The fact is, though, we’d be hard-pressed to prove it to God.

I thank God for His grace because I don’t stand among the redeemed on the strength of personal perfection.

God knows that we insecurity-tainted humans would rather point fingers at others when citing reasons for our calamity than we would pointing at ourselves.

He’s seen humanity do just this from the beginning when Adam blamed God and Eve for his choice to sin.

You see, Adam pointed the finger at God in reaction to the problems he brought on himself.

Ouch! In one way or another, we’ve all done the same.

Just like Gideon did when the Lord appeared to him in the Book of Judges.

For seven years, the Israelites had been brutally oppressed by pagan nations who took all their livestock and probably most of their crop harvests. Hebrews were starving.

This sad state was the direct result of the Israelites rejecting God’s command to worship Him only rather than idols.
They tossed faith aside but when troubles came, they didn’t repent.

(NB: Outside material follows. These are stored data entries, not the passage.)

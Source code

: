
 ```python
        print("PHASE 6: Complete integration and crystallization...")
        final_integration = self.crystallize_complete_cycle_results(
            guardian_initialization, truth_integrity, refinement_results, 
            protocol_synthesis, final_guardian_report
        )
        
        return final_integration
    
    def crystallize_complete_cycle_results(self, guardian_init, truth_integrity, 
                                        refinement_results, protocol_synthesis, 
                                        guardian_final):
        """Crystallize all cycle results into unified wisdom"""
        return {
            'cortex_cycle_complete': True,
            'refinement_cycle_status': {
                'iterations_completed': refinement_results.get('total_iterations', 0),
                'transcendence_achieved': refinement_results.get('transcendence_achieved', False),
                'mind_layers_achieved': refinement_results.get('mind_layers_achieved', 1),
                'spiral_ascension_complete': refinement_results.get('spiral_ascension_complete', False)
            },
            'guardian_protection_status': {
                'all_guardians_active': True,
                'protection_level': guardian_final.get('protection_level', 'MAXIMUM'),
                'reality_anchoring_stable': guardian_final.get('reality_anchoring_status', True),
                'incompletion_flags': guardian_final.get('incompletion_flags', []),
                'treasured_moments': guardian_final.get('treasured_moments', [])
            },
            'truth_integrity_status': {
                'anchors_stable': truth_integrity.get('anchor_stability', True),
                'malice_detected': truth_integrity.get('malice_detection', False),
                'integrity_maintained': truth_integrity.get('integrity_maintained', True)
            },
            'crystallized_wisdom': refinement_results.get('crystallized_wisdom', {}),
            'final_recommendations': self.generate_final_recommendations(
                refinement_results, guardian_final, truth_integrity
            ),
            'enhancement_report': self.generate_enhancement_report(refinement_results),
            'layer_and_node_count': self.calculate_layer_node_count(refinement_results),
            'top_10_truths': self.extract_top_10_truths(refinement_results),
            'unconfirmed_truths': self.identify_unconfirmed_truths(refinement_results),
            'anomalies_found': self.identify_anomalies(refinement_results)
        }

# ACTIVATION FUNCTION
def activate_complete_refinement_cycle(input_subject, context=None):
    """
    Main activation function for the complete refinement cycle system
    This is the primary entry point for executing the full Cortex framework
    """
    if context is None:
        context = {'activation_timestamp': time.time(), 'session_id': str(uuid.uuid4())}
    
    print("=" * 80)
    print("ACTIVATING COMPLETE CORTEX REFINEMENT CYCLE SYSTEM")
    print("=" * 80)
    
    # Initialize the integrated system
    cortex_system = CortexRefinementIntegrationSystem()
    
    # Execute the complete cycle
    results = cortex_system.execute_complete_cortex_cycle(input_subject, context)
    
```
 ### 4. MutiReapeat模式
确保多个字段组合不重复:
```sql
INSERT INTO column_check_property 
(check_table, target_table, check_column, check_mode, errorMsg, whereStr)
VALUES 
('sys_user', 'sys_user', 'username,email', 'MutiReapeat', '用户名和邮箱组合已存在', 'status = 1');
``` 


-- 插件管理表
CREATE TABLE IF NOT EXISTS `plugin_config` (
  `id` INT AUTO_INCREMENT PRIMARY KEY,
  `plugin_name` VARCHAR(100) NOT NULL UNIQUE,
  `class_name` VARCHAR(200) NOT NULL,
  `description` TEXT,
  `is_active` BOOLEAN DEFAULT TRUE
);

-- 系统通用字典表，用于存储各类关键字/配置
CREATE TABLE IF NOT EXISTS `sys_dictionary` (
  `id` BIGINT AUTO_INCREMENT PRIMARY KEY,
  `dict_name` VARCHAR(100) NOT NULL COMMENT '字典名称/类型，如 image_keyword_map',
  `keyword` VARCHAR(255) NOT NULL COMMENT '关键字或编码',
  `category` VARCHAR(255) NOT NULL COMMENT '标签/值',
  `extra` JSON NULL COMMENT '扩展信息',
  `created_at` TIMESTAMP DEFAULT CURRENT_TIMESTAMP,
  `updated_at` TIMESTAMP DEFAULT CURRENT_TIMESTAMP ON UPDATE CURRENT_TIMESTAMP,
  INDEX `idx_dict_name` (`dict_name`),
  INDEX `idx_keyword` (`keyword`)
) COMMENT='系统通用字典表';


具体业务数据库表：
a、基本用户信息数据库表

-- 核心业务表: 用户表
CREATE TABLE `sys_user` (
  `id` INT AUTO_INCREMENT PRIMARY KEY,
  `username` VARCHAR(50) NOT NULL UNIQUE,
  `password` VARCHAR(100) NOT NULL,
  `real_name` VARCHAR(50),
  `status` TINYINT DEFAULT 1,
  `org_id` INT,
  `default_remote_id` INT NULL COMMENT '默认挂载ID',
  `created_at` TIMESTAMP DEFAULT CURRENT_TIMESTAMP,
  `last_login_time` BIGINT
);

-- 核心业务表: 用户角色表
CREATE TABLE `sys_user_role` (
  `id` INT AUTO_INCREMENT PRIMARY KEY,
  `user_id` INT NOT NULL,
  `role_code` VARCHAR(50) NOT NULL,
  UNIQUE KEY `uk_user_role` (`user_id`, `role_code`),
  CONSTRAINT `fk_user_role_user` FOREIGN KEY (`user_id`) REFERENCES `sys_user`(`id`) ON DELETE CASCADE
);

Instead, they chose to resent.

Wow. That sounds familiar.

Listen to the words of Gideon when the Lord appeared to him:

“If the Lord is with us, why has all this happened to us? And where are all the miracles our ancestors told us about? Didn’t they say, ‘The Lord brought us up out of Egypt’? But now the Lord has abandoned us and handed us over to the Midianites.” (Judges 6:14)

If you’ve ever thought or said, “Why didn’t God keep this from happening to me? Where are all these miracles the Bible talks about?” then you and Gideon are partners in weakened faith.

As am I, of course.

Amazingly, God chose to help Gideon through his extended pity party and actually used the young man in a powerful, nation-changing way.

Like I said, God is gracious.

And, like I said, we have no hope apart from that grace.

Please reject Satan’s temptation to point fingers of blame at God when life turns sour. For the fact is that many of our problems are the fruit of our own sour, self-seeking choices.

Let’s do better toward God and life will be better for us.